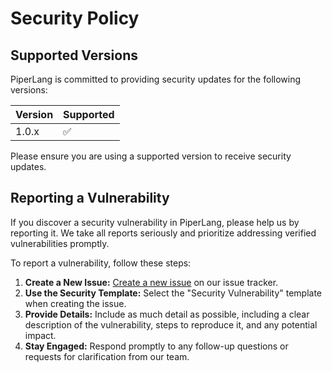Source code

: # Security Policy

## Supported Versions

PiperLang is committed to providing security updates for the following versions:

| Version | Supported          |
| ------- | ------------------ |
| 1.0.x   | :white_check_mark: |

Please ensure you are using a supported version to receive security updates.

## Reporting a Vulnerability

If you discover a security vulnerability in PiperLang, please help us by reporting it. We take all reports seriously and prioritize addressing verified vulnerabilities promptly.

To report a vulnerability, follow these steps:

1. **Create a New Issue:** [Create a new issue](https://github.com/JacobJoergensen/PiperLang/issues/) on our issue tracker.
2. **Use the Security Template:** Select the "Security Vulnerability" template when creating the issue.
3. **Provide Details:** Include as much detail as possible, including a clear description of the vulnerability, steps to reproduce it, and any potential impact.
4. **Stay Engaged:** Respond promptly to any follow-up questions or requests for clarification from our team.
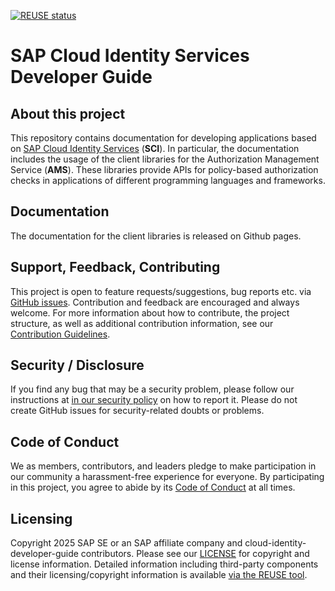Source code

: [![REUSE status](https://api.reuse.software/badge/github.com/SAP/cloud-identity-developer-guide)](https://api.reuse.software/info/github.com/SAP/cloud-identity-developer-guide)

# SAP Cloud Identity Services Developer Guide

## About this project
This repository contains documentation for developing applications based on [SAP Cloud Identity Services](https://help.sap.com/docs/cloud-identity-services?locale=en-US) (**SCI**). In particular, the documentation includes the usage of the client libraries for the Authorization Management Service (**AMS**). These libraries provide APIs for policy-based authorization checks in applications of different programming languages and frameworks.

## Documentation
The documentation for the client libraries is released on Github pages.

## Support, Feedback, Contributing

This project is open to feature requests/suggestions, bug reports etc. via [GitHub issues](https://github.com/SAP/cloud-identity-developer-guide/issues). Contribution and feedback are encouraged and always welcome. For more information about how to contribute, the project structure, as well as additional contribution information, see our [Contribution Guidelines](CONTRIBUTING.md).

## Security / Disclosure
If you find any bug that may be a security problem, please follow our instructions at [in our security policy](https://github.com/SAP/cloud-identity-developer-guide/security/policy) on how to report it. Please do not create GitHub issues for security-related doubts or problems.

## Code of Conduct

We as members, contributors, and leaders pledge to make participation in our community a harassment-free experience for everyone. By participating in this project, you agree to abide by its [Code of Conduct](https://github.com/SAP/.github/blob/main/CODE_OF_CONDUCT.md) at all times.

## Licensing

Copyright 2025 SAP SE or an SAP affiliate company and cloud-identity-developer-guide contributors. Please see our [LICENSE](LICENSE) for copyright and license information. Detailed information including third-party components and their licensing/copyright information is available [via the REUSE tool](https://api.reuse.software/info/github.com/SAP/cloud-identity-developer-guide).
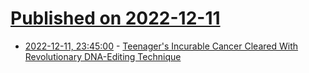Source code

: # [Published on 2022-12-11](index.md)

* [2022-12-11, 23:45:00](https://science.slashdot.org/story/22/12/11/2343222/teenagers-incurable-cancer-cleared-with-revolutionary-dna-editing-technique?utm_source=rss1.0mainlinkanon&utm_medium=feed) - [Teenager's Incurable Cancer Cleared With Revolutionary DNA-Editing Technique](https://science.slashdot.org/story/22/12/11/2343222/teenagers-incurable-cancer-cleared-with-revolutionary-dna-editing-technique?utm_source=rss1.0mainlinkanon&utm_medium=feed)

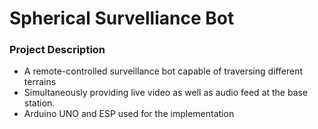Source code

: # Spherical Survelliance Bot


### Project Description
* A remote-controlled surveillance bot capable of traversing different terrains 
* Simultaneously providing live video as well as audio feed at the base station.
* Arduino UNO and ESP used for the implementation




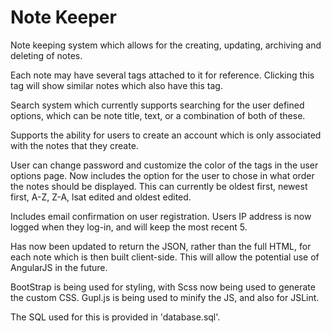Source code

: # Note Keeper
Note keeping system which allows for the creating, updating, archiving and deleting of notes.

Each note may have several tags attached to it for reference. Clicking this tag will show similar notes which also have this tag. 

Search system which currently supports searching for the user defined options, which can be note title, text, or a combination of both of these. 

Supports the ability for users to create an account which is only associated with the notes that they create. 

User can change password and customize the color of the tags in the user options page. Now includes the option for the user to chose in what order the notes should be displayed. This can currently be oldest first, newest first, A-Z, Z-A, lsat edited and oldest edited.

Includes email confirmation on user registration. Users IP address is now logged when they log-in, and will keep the most recent 5.

Has now been updated to return the JSON, rather than the full HTML, for each note which is then built client-side. This will allow the potential use of AngularJS in the future.

BootStrap is being used for styling, with Scss now being used to generate the custom CSS. Gupl.js is being used to minify the JS, and also for JSLint.

The SQL used for this is provided in 'database.sql'.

========

*Exercise details*. Omit the images and transcribe all of the records above word for word.

*Answer box*.
Source code

: # Security Policy

## Supported Versions

PiperLang is committed to providing security updates for the following versions:

| Version | Supported          |
| ------- | ------------------ |
| 1.0.x   | :white_check_mark: |

Please ensure you are using a supported version to receive security updates.

## Reporting a Vulnerability

If you discover a security vulnerability in PiperLang, please help us by reporting it. We take all reports seriously and prioritize addressing verified vulnerabilities promptly.

To report a vulnerability, follow these steps:

1. **Create a New Issue:** [Create a new issue](https://github.com/JacobJoergensen/PiperLang/issues/) on our issue tracker.
2. **Use the Security Template:** Select the "Security Vulnerability" template when creating the issue.
3. **Provide Details:** Include as much detail as possible, including a clear description of the vulnerability, steps to reproduce it, and any potential impact.
4. **Stay Engaged:** Respond promptly to any follow-up questions or requests for clarification from our team.
Source code

: [![REUSE status](https://api.reuse.software/badge/github.com/SAP/cloud-identity-developer-guide)](https://api.reuse.software/info/github.com/SAP/cloud-identity-developer-guide)

# SAP Cloud Identity Services Developer Guide

## About this project
This repository contains documentation for developing applications based on [SAP Cloud Identity Services](https://help.sap.com/docs/cloud-identity-services?locale=en-US) (**SCI**). In particular, the documentation includes the usage of the client libraries for the Authorization Management Service (**AMS**). These libraries provide APIs for policy-based authorization checks in applications of different programming languages and frameworks.

## Documentation
The documentation for the client libraries is released on Github pages.

## Support, Feedback, Contributing

This project is open to feature requests/suggestions, bug reports etc. via [GitHub issues](https://github.com/SAP/cloud-identity-developer-guide/issues). Contribution and feedback are encouraged and always welcome. For more information about how to contribute, the project structure, as well as additional contribution information, see our [Contribution Guidelines](CONTRIBUTING.md).

## Security / Disclosure
If you find any bug that may be a security problem, please follow our instructions at [in our security policy](https://github.com/SAP/cloud-identity-developer-guide/security/policy) on how to report it. Please do not create GitHub issues for security-related doubts or problems.

## Code of Conduct

We as members, contributors, and leaders pledge to make participation in our community a harassment-free experience for everyone. By participating in this project, you agree to abide by its [Code of Conduct](https://github.com/SAP/.github/blob/main/CODE_OF_CONDUCT.md) at all times.

## Licensing

Copyright 2025 SAP SE or an SAP affiliate company and cloud-identity-developer-guide contributors. Please see our [LICENSE](LICENSE) for copyright and license information. Detailed information including third-party components and their licensing/copyright information is available [via the REUSE tool](https://api.reuse.software/info/github.com/SAP/cloud-identity-developer-guide).
Source code

: # [Published on 2022-12-11](index.md)

* [2022-12-11, 23:45:00](https://science.slashdot.org/story/22/12/11/2343222/teenagers-incurable-cancer-cleared-with-revolutionary-dna-editing-technique?utm_source=rss1.0mainlinkanon&utm_medium=feed) - [Teenager's Incurable Cancer Cleared With Revolutionary DNA-Editing Technique](https://science.slashdot.org/story/22/12/11/2343222/teenagers-incurable-cancer-cleared-with-revolutionary-dna-editing-technique?utm_source=rss1.0mainlinkanon&utm_medium=feed)

Source code

: # Spherical Survelliance Bot


### Project Description
* A remote-controlled surveillance bot capable of traversing different terrains 
* Simultaneously providing live video as well as audio feed at the base station.
* Arduino UNO and ESP used for the implementation




Source code

: # Note Keeper
Note keeping system which allows for the creating, updating, archiving and deleting of notes.

Each note may have several tags attached to it for reference. Clicking this tag will show similar notes which also have this tag. 

Search system which currently supports searching for the user defined options, which can be note title, text, or a combination of both of these. 

Supports the ability for users to create an account which is only associated with the notes that they create. 

User can change password and customize the color of the tags in the user options page. Now includes the option for the user to chose in what order the notes should be displayed. This can currently be oldest first, newest first, A-Z, Z-A, lsat edited and oldest edited.

Includes email confirmation on user registration. Users IP address is now logged when they log-in, and will keep the most recent 5.

Has now been updated to return the JSON, rather than the full HTML, for each note which is then built client-side. This will allow the potential use of AngularJS in the future.

BootStrap is being used for styling, with Scss now being used to generate the custom CSS. Gupl.js is being used to minify the JS, and also for JSLint.

The SQL used for this is provided in 'database.sql'.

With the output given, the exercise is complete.